_What is needed_: Output only the stretch of the listing that starts at the line containing "Overall, the Crimson" and ends at the line containing "- **Challenge Rating:** 1 (200 XP)", reproduced exactly with both ends.

_Material shown_:
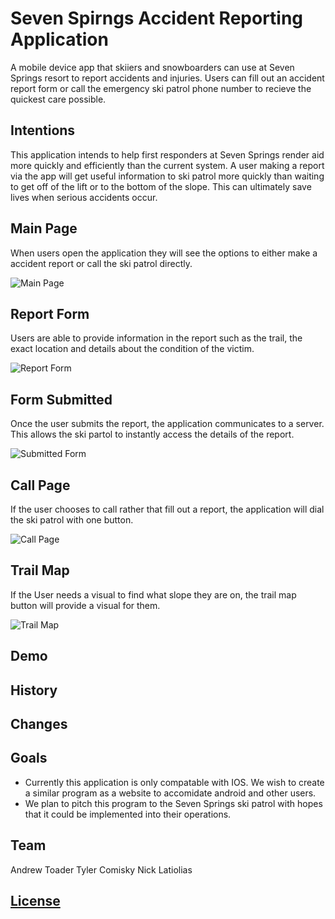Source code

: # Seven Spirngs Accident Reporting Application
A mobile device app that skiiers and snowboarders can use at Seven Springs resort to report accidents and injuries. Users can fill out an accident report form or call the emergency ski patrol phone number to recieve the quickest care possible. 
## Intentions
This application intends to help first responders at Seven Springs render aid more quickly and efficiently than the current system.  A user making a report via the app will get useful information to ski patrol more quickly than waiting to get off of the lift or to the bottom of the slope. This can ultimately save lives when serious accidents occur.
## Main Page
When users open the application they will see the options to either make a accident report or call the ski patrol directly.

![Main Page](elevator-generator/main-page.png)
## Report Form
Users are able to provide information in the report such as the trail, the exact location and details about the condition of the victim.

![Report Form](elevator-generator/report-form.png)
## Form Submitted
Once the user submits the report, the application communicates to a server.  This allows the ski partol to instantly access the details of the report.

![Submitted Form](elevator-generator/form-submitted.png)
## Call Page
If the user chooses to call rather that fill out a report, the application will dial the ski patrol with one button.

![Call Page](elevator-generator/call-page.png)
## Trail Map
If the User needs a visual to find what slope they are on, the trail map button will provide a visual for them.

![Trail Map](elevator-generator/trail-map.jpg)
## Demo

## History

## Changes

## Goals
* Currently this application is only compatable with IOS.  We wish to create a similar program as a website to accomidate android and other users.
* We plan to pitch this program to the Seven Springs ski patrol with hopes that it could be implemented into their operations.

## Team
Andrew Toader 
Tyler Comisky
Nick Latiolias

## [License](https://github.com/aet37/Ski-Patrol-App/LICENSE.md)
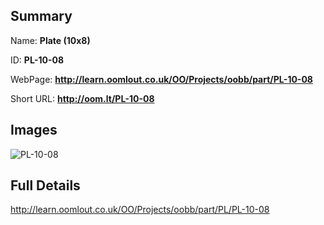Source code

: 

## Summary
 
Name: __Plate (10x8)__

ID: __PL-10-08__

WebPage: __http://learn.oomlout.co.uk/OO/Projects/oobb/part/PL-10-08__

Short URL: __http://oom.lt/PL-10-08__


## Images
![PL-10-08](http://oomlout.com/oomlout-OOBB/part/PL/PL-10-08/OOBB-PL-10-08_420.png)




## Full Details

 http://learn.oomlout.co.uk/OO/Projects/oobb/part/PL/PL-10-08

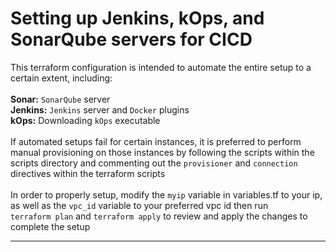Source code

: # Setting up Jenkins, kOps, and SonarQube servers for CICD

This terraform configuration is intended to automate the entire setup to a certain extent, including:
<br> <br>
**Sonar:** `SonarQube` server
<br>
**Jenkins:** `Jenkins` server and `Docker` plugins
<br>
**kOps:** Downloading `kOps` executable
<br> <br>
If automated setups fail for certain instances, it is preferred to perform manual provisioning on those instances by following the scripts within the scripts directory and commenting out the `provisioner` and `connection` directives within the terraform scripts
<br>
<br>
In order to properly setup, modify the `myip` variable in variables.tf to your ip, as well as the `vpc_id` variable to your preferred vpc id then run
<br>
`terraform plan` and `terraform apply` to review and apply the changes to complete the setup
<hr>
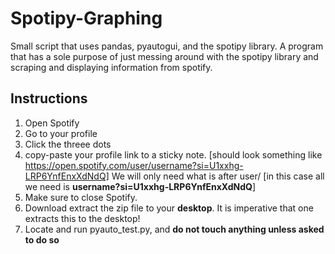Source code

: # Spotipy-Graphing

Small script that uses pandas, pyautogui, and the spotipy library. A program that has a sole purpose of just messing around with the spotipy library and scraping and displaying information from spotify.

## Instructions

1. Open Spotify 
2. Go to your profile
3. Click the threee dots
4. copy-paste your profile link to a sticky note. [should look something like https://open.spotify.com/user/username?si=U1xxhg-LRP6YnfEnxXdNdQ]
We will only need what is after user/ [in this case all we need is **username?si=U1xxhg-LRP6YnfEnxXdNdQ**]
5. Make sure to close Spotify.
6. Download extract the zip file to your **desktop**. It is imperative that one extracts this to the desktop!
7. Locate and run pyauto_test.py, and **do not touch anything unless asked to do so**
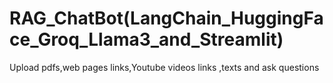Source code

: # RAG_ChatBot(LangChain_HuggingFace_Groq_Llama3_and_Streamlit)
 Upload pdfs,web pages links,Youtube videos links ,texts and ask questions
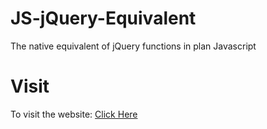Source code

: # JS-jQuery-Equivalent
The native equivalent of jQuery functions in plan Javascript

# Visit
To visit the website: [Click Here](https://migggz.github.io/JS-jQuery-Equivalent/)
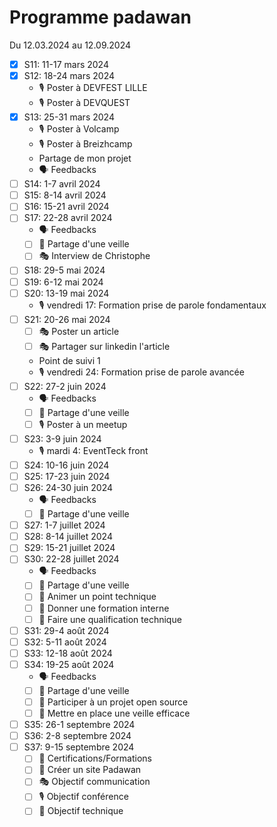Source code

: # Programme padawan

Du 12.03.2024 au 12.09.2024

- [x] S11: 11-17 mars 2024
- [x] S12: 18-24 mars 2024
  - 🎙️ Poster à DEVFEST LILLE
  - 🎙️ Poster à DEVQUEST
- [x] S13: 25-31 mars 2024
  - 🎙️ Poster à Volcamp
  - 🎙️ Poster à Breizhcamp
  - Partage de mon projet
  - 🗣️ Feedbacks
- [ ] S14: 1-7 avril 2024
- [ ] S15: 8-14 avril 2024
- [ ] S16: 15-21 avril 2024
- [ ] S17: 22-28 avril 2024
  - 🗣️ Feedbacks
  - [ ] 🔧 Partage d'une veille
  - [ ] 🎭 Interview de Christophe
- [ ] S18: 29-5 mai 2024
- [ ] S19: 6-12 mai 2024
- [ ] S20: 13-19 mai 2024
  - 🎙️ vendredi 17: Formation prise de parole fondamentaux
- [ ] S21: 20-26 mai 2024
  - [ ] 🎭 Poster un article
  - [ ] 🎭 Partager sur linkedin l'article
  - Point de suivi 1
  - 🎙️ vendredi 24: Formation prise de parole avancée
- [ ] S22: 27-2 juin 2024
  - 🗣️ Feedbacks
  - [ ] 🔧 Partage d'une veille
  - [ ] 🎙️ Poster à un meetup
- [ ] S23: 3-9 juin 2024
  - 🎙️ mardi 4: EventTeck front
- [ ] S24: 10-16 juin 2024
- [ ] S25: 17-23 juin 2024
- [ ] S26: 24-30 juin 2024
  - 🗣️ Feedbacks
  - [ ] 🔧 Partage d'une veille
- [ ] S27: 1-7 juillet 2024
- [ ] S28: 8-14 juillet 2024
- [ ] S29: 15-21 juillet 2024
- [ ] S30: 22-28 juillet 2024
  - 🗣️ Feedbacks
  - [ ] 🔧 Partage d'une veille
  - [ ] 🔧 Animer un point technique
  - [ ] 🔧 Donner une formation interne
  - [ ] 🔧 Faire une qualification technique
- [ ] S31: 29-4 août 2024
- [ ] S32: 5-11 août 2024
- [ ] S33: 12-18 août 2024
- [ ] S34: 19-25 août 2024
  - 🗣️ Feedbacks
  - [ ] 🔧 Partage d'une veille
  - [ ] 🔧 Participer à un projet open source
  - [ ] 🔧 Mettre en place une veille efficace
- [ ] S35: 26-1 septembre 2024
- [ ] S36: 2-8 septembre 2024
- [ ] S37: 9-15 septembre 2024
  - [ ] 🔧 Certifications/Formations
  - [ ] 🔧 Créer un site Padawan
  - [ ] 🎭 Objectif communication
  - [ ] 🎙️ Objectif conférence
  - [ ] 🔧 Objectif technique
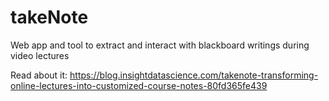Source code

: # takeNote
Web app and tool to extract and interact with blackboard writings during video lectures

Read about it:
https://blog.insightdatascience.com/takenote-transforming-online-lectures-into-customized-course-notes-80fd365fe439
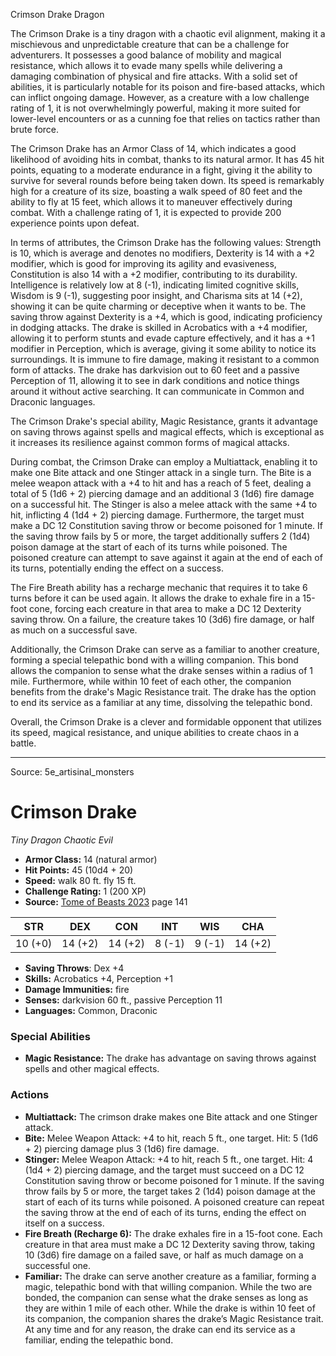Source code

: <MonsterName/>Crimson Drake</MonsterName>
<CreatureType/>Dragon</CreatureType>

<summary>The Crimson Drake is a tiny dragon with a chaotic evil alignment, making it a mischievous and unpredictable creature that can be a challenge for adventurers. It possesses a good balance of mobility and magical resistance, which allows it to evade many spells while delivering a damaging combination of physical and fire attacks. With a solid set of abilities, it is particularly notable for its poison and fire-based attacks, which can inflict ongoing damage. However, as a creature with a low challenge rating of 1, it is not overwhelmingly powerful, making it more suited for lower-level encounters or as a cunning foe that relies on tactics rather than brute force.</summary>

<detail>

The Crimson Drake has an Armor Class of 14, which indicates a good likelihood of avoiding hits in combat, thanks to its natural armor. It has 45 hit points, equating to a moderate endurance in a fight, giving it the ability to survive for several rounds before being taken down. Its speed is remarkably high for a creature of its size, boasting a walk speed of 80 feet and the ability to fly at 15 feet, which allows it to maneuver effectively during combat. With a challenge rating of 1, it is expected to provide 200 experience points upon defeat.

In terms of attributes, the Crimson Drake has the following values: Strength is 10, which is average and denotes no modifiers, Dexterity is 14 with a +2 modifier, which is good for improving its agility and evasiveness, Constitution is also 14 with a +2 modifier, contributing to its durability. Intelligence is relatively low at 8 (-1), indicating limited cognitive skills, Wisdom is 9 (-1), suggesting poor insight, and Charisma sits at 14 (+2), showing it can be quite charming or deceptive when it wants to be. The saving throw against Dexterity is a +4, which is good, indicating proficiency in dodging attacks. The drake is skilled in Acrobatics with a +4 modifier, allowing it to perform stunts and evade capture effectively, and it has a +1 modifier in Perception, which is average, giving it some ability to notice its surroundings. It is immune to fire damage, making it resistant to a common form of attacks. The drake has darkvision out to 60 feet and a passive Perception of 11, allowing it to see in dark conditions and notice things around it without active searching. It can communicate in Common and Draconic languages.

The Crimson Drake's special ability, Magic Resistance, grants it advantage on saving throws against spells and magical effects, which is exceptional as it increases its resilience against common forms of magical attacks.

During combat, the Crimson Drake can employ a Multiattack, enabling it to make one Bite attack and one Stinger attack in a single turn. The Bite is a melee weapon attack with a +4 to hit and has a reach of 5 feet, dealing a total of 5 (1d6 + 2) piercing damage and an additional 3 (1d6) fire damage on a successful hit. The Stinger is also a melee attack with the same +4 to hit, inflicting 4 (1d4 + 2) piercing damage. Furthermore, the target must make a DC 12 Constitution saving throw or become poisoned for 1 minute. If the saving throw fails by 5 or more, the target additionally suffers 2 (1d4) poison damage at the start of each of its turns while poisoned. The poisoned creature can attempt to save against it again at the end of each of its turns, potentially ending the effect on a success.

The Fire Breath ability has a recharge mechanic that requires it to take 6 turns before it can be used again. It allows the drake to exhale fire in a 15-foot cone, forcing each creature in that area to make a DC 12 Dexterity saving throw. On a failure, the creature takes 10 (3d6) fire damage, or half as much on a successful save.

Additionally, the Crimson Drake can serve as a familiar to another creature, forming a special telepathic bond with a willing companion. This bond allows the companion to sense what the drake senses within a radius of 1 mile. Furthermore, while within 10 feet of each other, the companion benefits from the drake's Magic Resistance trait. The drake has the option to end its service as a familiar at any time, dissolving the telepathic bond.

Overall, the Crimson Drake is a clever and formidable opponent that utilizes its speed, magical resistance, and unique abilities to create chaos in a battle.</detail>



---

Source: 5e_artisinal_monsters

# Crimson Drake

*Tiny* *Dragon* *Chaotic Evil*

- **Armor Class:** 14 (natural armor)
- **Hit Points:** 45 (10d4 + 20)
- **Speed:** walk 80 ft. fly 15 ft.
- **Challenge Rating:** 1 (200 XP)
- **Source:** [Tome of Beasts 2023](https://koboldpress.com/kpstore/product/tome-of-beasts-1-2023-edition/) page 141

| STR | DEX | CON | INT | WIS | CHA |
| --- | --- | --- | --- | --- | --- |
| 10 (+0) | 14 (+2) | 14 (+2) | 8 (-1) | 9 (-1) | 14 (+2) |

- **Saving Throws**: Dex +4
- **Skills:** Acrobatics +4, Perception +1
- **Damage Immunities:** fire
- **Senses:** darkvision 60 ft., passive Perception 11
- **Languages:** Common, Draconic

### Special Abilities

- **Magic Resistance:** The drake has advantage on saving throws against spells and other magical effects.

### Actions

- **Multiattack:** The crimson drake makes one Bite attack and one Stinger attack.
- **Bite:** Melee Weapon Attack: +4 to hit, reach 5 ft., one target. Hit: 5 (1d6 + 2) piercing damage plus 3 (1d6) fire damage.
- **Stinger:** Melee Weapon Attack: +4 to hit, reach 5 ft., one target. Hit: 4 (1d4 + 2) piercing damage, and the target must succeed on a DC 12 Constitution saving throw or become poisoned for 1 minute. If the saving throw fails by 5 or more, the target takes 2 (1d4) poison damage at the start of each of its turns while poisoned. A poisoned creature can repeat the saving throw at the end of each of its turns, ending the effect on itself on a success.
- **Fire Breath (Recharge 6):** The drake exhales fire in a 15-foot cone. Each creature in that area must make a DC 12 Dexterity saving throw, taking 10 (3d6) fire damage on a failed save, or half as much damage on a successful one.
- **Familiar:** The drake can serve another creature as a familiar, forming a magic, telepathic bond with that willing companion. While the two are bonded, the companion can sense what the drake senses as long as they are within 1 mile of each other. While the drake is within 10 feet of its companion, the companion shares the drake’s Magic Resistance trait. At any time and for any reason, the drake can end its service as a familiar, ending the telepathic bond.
--
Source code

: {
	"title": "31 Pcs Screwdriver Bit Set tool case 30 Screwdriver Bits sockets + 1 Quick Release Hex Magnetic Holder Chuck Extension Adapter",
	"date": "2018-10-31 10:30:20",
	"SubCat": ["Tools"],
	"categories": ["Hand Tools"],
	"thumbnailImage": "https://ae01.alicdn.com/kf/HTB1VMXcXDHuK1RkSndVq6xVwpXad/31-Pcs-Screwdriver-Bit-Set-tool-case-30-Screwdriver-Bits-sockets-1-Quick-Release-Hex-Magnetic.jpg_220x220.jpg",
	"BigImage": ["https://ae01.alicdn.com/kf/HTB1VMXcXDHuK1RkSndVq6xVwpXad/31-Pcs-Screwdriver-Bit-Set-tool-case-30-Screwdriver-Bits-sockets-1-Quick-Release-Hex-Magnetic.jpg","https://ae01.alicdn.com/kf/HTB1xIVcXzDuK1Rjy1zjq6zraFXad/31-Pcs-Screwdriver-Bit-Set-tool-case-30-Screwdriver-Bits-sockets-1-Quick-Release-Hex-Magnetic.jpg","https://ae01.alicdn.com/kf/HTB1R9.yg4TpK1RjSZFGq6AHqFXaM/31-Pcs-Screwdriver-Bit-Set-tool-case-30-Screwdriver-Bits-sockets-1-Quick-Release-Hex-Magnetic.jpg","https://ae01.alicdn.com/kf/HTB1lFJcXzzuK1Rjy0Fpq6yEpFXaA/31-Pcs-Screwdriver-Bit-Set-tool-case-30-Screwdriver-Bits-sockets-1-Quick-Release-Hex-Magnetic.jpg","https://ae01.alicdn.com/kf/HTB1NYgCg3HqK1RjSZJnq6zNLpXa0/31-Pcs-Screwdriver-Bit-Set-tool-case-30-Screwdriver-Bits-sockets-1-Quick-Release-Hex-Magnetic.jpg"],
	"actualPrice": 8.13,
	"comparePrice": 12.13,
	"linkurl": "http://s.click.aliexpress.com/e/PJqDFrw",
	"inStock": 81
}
==
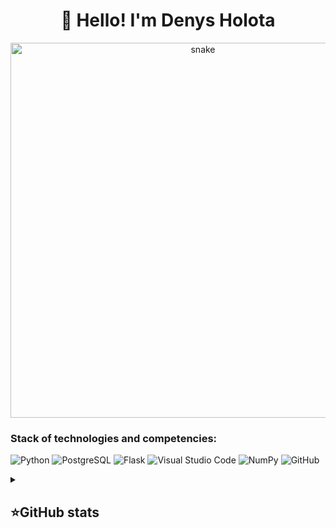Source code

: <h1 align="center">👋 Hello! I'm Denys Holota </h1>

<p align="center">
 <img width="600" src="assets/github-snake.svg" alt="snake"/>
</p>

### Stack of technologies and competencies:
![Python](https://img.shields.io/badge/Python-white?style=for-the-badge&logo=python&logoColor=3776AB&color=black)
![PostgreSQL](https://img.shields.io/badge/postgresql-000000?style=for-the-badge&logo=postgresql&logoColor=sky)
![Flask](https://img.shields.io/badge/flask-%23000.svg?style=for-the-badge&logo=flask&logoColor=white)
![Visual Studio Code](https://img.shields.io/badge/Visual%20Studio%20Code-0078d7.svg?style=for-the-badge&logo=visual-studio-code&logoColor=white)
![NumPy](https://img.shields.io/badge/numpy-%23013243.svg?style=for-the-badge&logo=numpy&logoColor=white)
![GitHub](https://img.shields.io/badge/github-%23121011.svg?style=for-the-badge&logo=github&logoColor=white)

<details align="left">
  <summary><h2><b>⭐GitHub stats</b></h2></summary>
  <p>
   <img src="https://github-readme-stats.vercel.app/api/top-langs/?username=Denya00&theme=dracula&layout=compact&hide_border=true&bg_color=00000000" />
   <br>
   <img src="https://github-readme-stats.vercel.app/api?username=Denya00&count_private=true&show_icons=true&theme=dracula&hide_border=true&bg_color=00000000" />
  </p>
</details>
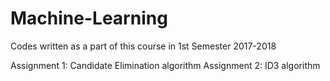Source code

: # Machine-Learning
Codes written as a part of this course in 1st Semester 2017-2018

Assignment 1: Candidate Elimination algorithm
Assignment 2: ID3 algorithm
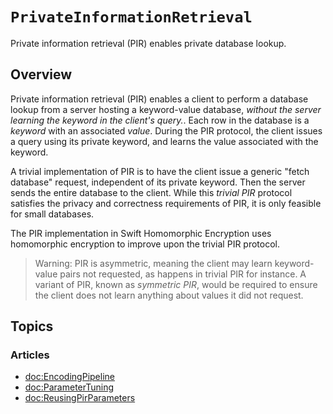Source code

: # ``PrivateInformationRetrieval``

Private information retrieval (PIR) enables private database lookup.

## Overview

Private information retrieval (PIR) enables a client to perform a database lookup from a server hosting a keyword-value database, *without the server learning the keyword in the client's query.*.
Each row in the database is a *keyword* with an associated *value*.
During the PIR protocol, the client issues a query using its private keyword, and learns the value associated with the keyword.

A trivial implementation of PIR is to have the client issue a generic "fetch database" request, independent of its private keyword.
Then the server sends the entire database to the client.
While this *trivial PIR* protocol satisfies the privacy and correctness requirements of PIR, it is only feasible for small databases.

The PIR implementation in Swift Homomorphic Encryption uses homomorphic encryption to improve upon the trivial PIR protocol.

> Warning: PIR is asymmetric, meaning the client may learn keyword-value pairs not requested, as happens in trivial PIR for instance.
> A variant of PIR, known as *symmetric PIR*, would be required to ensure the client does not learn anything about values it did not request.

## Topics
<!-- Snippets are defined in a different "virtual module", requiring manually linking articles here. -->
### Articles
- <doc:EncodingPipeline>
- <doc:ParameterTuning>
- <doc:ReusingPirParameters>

_Written response_:
Overall, the Crimson Drake is a clever and formidable opponent that utilizes its speed, magical resistance, and unique abilities to create chaos in a battle.</detail>



---

Source: 5e_artisinal_monsters

# Crimson Drake

*Tiny* *Dragon* *Chaotic Evil*

- **Armor Class:** 14 (natural armor)
- **Hit Points:** 45 (10d4 + 20)
- **Speed:** walk 80 ft. fly 15 ft.
- **Challenge Rating:** 1 (200 XP)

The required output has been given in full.